→ **Extracted records**:
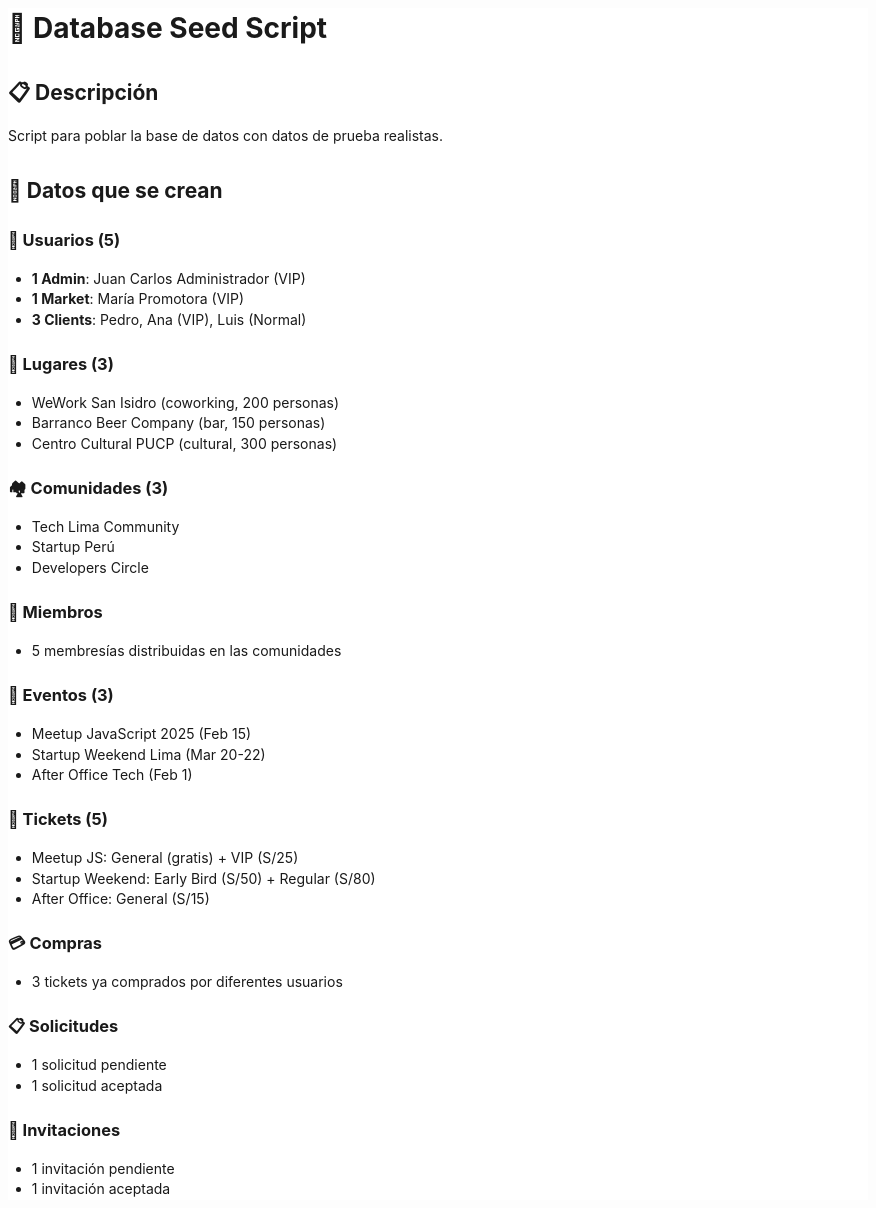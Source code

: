 # 🌱 Database Seed Script

## 📋 Descripción

Script para poblar la base de datos con datos de prueba realistas.

## 🎯 Datos que se crean

### 👤 Usuarios (5)
- **1 Admin**: Juan Carlos Administrador (VIP)
- **1 Market**: María Promotora (VIP)
- **3 Clients**: Pedro, Ana (VIP), Luis (Normal)

### 📍 Lugares (3)
- WeWork San Isidro (coworking, 200 personas)
- Barranco Beer Company (bar, 150 personas)
- Centro Cultural PUCP (cultural, 300 personas)

### 🏘️ Comunidades (3)
- Tech Lima Community
- Startup Perú
- Developers Circle

### 👥 Miembros
- 5 membresías distribuidas en las comunidades

### 🎉 Eventos (3)
- Meetup JavaScript 2025 (Feb 15)
- Startup Weekend Lima (Mar 20-22)
- After Office Tech (Feb 1)

### 🎫 Tickets (5)
- Meetup JS: General (gratis) + VIP (S/25)
- Startup Weekend: Early Bird (S/50) + Regular (S/80)
- After Office: General (S/15)

### 💳 Compras
- 3 tickets ya comprados por diferentes usuarios

### 📋 Solicitudes
- 1 solicitud pendiente
- 1 solicitud aceptada

### 💌 Invitaciones
- 1 invitación pendiente
- 1 invitación aceptada

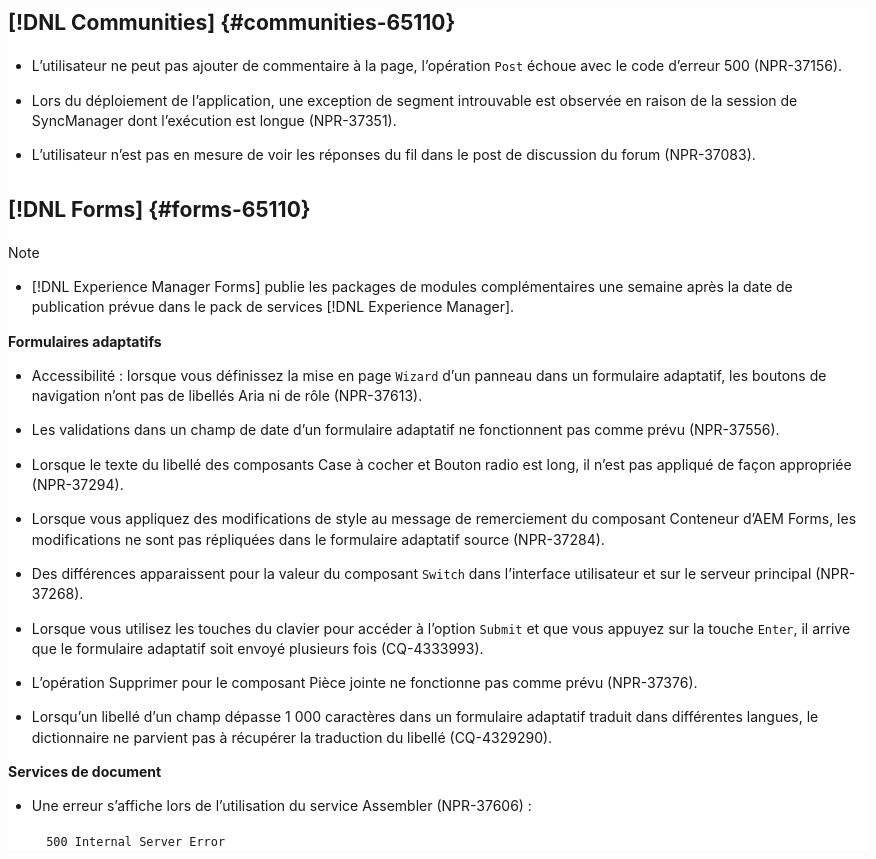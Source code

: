 ## [!DNL Communities] {#communities-65110}

* L’utilisateur ne peut pas ajouter de commentaire à la page, l’opération `Post` échoue avec le code d’erreur 500 (NPR-37156).

* Lors du déploiement de l’application, une exception de segment introuvable est observée en raison de la session de SyncManager dont l’exécution est longue (NPR-37351).

* L’utilisateur n’est pas en mesure de voir les réponses du fil dans le post de discussion du forum (NPR-37083).









## [!DNL Forms] {#forms-65110}


>[!NOTE]
>
>* [!DNL Experience Manager Forms] publie les packages de modules complémentaires une semaine après la date de publication prévue dans le pack de services [!DNL Experience Manager].


**Formulaires adaptatifs**

* Accessibilité : lorsque vous définissez la mise en page `Wizard` d’un panneau dans un formulaire adaptatif, les boutons de navigation n’ont pas de libellés Aria ni de rôle (NPR-37613).

* Les validations dans un champ de date d’un formulaire adaptatif ne fonctionnent pas comme prévu (NPR-37556).

* Lorsque le texte du libellé des composants Case à cocher et Bouton radio est long, il n’est pas appliqué de façon appropriée (NPR-37294).

* Lorsque vous appliquez des modifications de style au message de remerciement du composant Conteneur d’AEM Forms, les modifications ne sont pas répliquées dans le formulaire adaptatif source (NPR-37284).

* Des différences apparaissent pour la valeur du composant `Switch` dans l’interface utilisateur et sur le serveur principal (NPR-37268).

* Lorsque vous utilisez les touches du clavier pour accéder à l’option `Submit` et que vous appuyez sur la touche `Enter`, il arrive que le formulaire adaptatif soit envoyé plusieurs fois (CQ-4333993).

* L’opération Supprimer pour le composant Pièce jointe ne fonctionne pas comme prévu (NPR-37376).

* Lorsqu’un libellé d’un champ dépasse 1 000 caractères dans un formulaire adaptatif traduit dans différentes langues, le dictionnaire ne parvient pas à récupérer la traduction du libellé (CQ-4329290).

**Services de document**

* Une erreur s’affiche lors de l’utilisation du service Assembler (NPR-37606) :

   ```TXT
     500 Internal Server Error
   ```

→ **Exercise requirements**:
Give back the exact lines above, running from the one that has "- 3 tickets" through the one that has "## [!DNL Communities]", with nothing added and no pictures.

→ **Written response**:
- 3 tickets ya comprados por diferentes usuarios

### 📋 Solicitudes
- 1 solicitud pendiente
- 1 solicitud aceptada

### 💌 Invitaciones
- 1 invitación pendiente
- 1 invitación aceptada

Source code

: ## [!DNL Communities] {#communities-65110}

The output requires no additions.